Likewise the Spirit helps us in our weakness; for we do not know how to pray as we ought, but the Spirit himself intercedes for us with sighs too deep for words. And he who searches the hearts of men knows what is the mind of the Spirit, because the Spirit intercedes for the saints according to the will of God.

Romans 8:26‭-‬27 RSV

There are two intercessors for the Christian:

(1) Christ at the right hand of the Majesty on High. (Hebrews 7:25)

(2) The Holy Spirit within the Christian himself.

Thus, there are two sources of encouragement open to the Christian:

(1) The blessed hope within himself.

(2) The help of the Holy Spirit.

This entire arrangement supplies both HUMAN AND DIVINE ENCOURAGEMENT to the child of God.

“We know not how to pray as we ought” does not mean that Christians have no knowledge of prayer.

Our weakness and ignorance in this life are so great that in many respects, possibly as a rule, we know not what we should pray for as we ought.

We want many things, and it may be pray for them, which, were they granted, would prove our greatest rots. fortune; while, we do not want, and never ask, for many things which would be our greatest blessings.

Here then is ignorance of what we should pray for; and, as to how we should pray, I imagine we are equally at a loss.

Confessedly then, we are weak and need aid.

“With groanings that cannot be uttered” is a reference to the dimly perceived and partially understood longings of the redeemed soul which are impossible for the Christian to frame into articulated petitions to the Father, but which needs, though inadequately understood, are nevertheless understood by the Spirit of God who transfers such inexpressible yearnings of the soul to the Throne itself.

This identification of the groanings mentioned here with the believer’s inadequacy, rather than with any insufficiency of the Holy Spirit, to paraphrase:

Such therefore, are our groans, which the Spirit, in aid to our infirmity, makes use of.
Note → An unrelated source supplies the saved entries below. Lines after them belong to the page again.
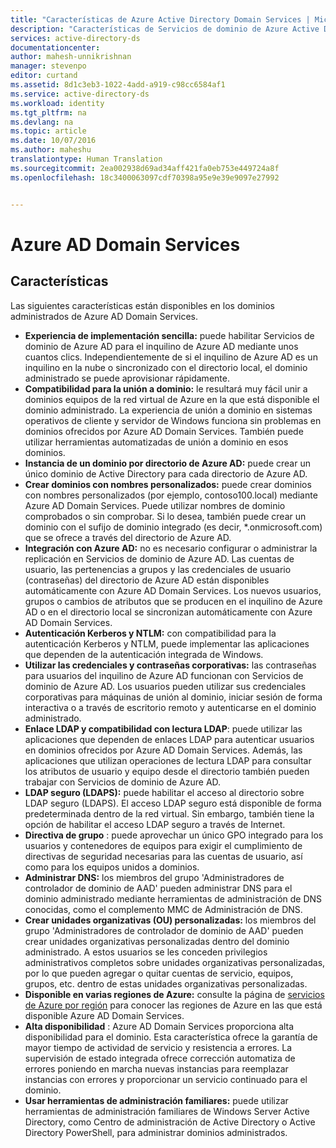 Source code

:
 ```yaml
---
title: "Características de Azure Active Directory Domain Services | Microsoft Docs"
description: "Características de Servicios de dominio de Azure Active Directory"
services: active-directory-ds
documentationcenter: 
author: mahesh-unnikrishnan
manager: stevenpo
editor: curtand
ms.assetid: 8d1c3eb3-1022-4add-a919-c98cc6584af1
ms.service: active-directory-ds
ms.workload: identity
ms.tgt_pltfrm: na
ms.devlang: na
ms.topic: article
ms.date: 10/07/2016
ms.author: maheshu
translationtype: Human Translation
ms.sourcegitcommit: 2ea002938d69ad34aff421fa0eb753e449724a8f
ms.openlocfilehash: 18c3400063097cdf70398a95e9e39e9097e27992


---
```

# <a name="azure-ad-domain-services"></a>Azure AD Domain Services
## <a name="features"></a>Características
Las siguientes características están disponibles en los dominios administrados de Azure AD Domain Services.

* **Experiencia de implementación sencilla:** puede habilitar Servicios de dominio de Azure AD para el inquilino de Azure AD mediante unos cuantos clics. Independientemente de si el inquilino de Azure AD es un inquilino en la nube o sincronizado con el directorio local, el dominio administrado se puede aprovisionar rápidamente.
* **Compatibilidad para la unión a dominio:** le resultará muy fácil unir a dominios equipos de la red virtual de Azure en la que está disponible el dominio administrado. La experiencia de unión a dominio en sistemas operativos de cliente y servidor de Windows funciona sin problemas en dominios ofrecidos por Azure AD Domain Services. También puede utilizar herramientas automatizadas de unión a dominio en esos dominios.
* **Instancia de un dominio por directorio de Azure AD:** puede crear un único dominio de Active Directory para cada directorio de Azure AD.
* **Crear dominios con nombres personalizados:** puede crear dominios con nombres personalizados (por ejemplo, contoso100.local) mediante Azure AD Domain Services. Puede utilizar nombres de dominio comprobados o sin comprobar. Si lo desea, también puede crear un dominio con el sufijo de dominio integrado (es decir, *.onmicrosoft.com) que se ofrece a través del directorio de Azure AD.
* **Integración con Azure AD:** no es necesario configurar o administrar la replicación en Servicios de dominio de Azure AD. Las cuentas de usuario, las pertenencias a grupos y las credenciales de usuario (contraseñas) del directorio de Azure AD están disponibles automáticamente con Azure AD Domain Services. Los nuevos usuarios, grupos o cambios de atributos que se producen en el inquilino de Azure AD o en el directorio local se sincronizan automáticamente con Azure AD Domain Services.
* **Autenticación Kerberos y NTLM:** con compatibilidad para la autenticación Kerberos y NTLM, puede implementar las aplicaciones que dependen de la autenticación integrada de Windows.
* **Utilizar las credenciales y contraseñas corporativas:** las contraseñas para usuarios del inquilino de Azure AD  funcionan con Servicios de dominio de Azure AD. Los usuarios pueden utilizar sus credenciales corporativas para máquinas de unión al dominio, iniciar sesión de forma interactiva o a través de escritorio remoto y autenticarse en el dominio administrado.
* **Enlace LDAP y compatibilidad con lectura LDAP**: puede utilizar las aplicaciones que dependen de enlaces LDAP para autenticar usuarios en dominios ofrecidos por Azure AD Domain Services. Además, las aplicaciones que utilizan operaciones de lectura LDAP para consultar los atributos de usuario y equipo desde el directorio también pueden trabajar con Servicios de dominio de Azure AD.
* **LDAP seguro (LDAPS):** puede habilitar el acceso al directorio sobre LDAP seguro (LDAPS). El acceso LDAP seguro está disponible de forma predeterminada dentro de la red virtual. Sin embargo, también tiene la opción de habilitar el acceso LDAP seguro a través de Internet.
* **Directiva de grupo** : puede aprovechar un único GPO integrado para los usuarios y contenedores de equipos para exigir el cumplimiento de directivas de seguridad necesarias para las cuentas de usuario, así como para los equipos unidos a dominios.
* **Administrar DNS:** los miembros del grupo 'Administradores de controlador de dominio de AAD' pueden administrar DNS para el dominio administrado mediante herramientas de administración de DNS conocidas, como el complemento MMC de Administración de DNS.
* **Crear unidades organizativas (OU) personalizadas:** los miembros del grupo 'Administradores de controlador de dominio de AAD' pueden crear unidades organizativas personalizadas dentro del dominio administrado. A estos usuarios se les conceden privilegios administrativos completos sobre unidades organizativas personalizadas, por lo que pueden agregar o quitar cuentas de servicio, equipos, grupos, etc. dentro de estas unidades organizativas personalizadas.
* **Disponible en varias regiones de Azure:** consulte la página de [servicios de Azure por región](https://azure.microsoft.com/regions/#services/) para conocer las regiones de Azure en las que está disponible Azure AD Domain Services.
* **Alta disponibilidad** : Azure AD Domain Services proporciona alta disponibilidad para el dominio. Esta característica ofrece la garantía de mayor tiempo de actividad de servicio y resistencia a errores. La supervisión de estado integrada ofrece corrección automatiza de errores poniendo en marcha nuevas instancias para reemplazar instancias con errores y proporcionar un servicio continuado para el dominio.
* **Usar herramientas de administración familiares:** puede utilizar herramientas de administración familiares de Windows Server Active Directory, como Centro de administración de Active Directory o Active Directory PowerShell, para administrar dominios administrados.




<!--HONumber=Nov16_HO3-->


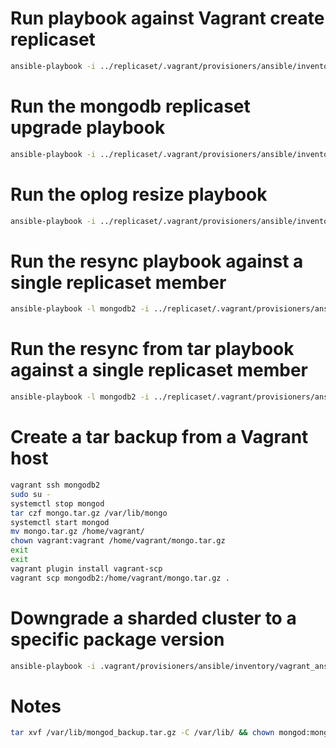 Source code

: 
# Run playbook against Vagrant create replicaset

```bash
ansible-playbook -i ../replicaset/.vagrant/provisioners/ansible/inventory/vagrant_ansible_inventory --ask-vault-pass --become rolling_os_update.yml
```

# Run the mongodb replicaset upgrade playbook

```bash
ansible-playbook -i ../replicaset/.vagrant/provisioners/ansible/inventory/vagrant_ansible_inventory --ask-vault-pass --become mongodb_replicaset_upgrade.yml
```

# Run the oplog resize playbook

```bash
ansible-playbook -i ../replicaset/.vagrant/provisioners/ansible/inventory/vagrant_ansible_inventory --ask-vault-pass --become resize_oplog.yml
```

# Run the resync playbook against a single replicaset member

```bash
ansible-playbook -l mongodb2 -i ../replicaset/.vagrant/provisioners/ansible/inventory/vagrant_ansible_inventory --ask-vault-pass --become resync_member.yml
```

# Run the resync from tar playbook against a single replicaset member

```bash
ansible-playbook -l mongodb2 -i ../replicaset/.vagrant/provisioners/ansible/inventory/vagrant_ansible_inventory --ask-vault-pass --become resync_member_from_tar.yml
```

# Create a tar backup from a Vagrant host

```bash
vagrant ssh mongodb2
sudo su -
systemctl stop mongod
tar czf mongo.tar.gz /var/lib/mongo
systemctl start mongod
mv mongo.tar.gz /home/vagrant/
chown vagrant:vagrant /home/vagrant/mongo.tar.gz
exit
exit
vagrant plugin install vagrant-scp
vagrant scp mongodb2:/home/vagrant/mongo.tar.gz .
```

# Downgrade a sharded cluster to a specific package version

```bash
ansible-playbook -i .vagrant/provisioners/ansible/inventory/vagrant_ansible_inventory --skip-tags reboot --tags all,never --extra-vars="current_mongodb_version=4.0 target_mongodb_version=4.0 specific_package_version=4.0.21"  ../maintenance/mongodb_sharded_cluster_downgrade.yml --ask-vault-pass
```

# Notes

```bash
tar xvf /var/lib/mongod_backup.tar.gz -C /var/lib/ && chown mongod:mongod /var/lib/mongo && restorecon -R -v /var/lib/mongo && systemctl start mongod
```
For we know not what prayers to make, as we ought, but the Spirit itself layeth for us our requests before God.

Therefore, when the Christian’s prayers have reached the boundary of language as a vehicle for the conveyance of thought, when such prayers become more of a heavenward sigh than a formal utterance, then the Christian may know that the inward Intercessor is fully able to convey the soul’s true desire to the Throne.

The identification of the Holy Spirit in this verse indicates personality, from the consideration of his having a “mind,” and also unity with God from the consideration of his access to the Father and the absolute harmony of his actions with “the will of God.”

Particularly, it should be noted that the Spirit’s intercession is not for all, but for the saints, the latter word emphasizing that the help of the Holy Spirit is available only for them that already have the Spirit within.

God is represented here as searching people’s hearts; and, God is often called in the Old Testament the searcher of hearts.

People may not inquire exactly into the “how” of such things, nor as to the precise manner in which such marvelous activities on behalf of the redeemed soul are actually accomplished.

That it was from the beginning, in God’s purpose, designed that the Holy Spirit would intercede for the saved.

“The Spirit” promised in the time of the gospel, is called “the Spirit of supplications” in Zechariah 12:10

And he went forward a little, and fell on his face, and prayed, saying, My Father, if it be possible, let this cup pass away from me: nevertheless, not as I will, but as thou wilt.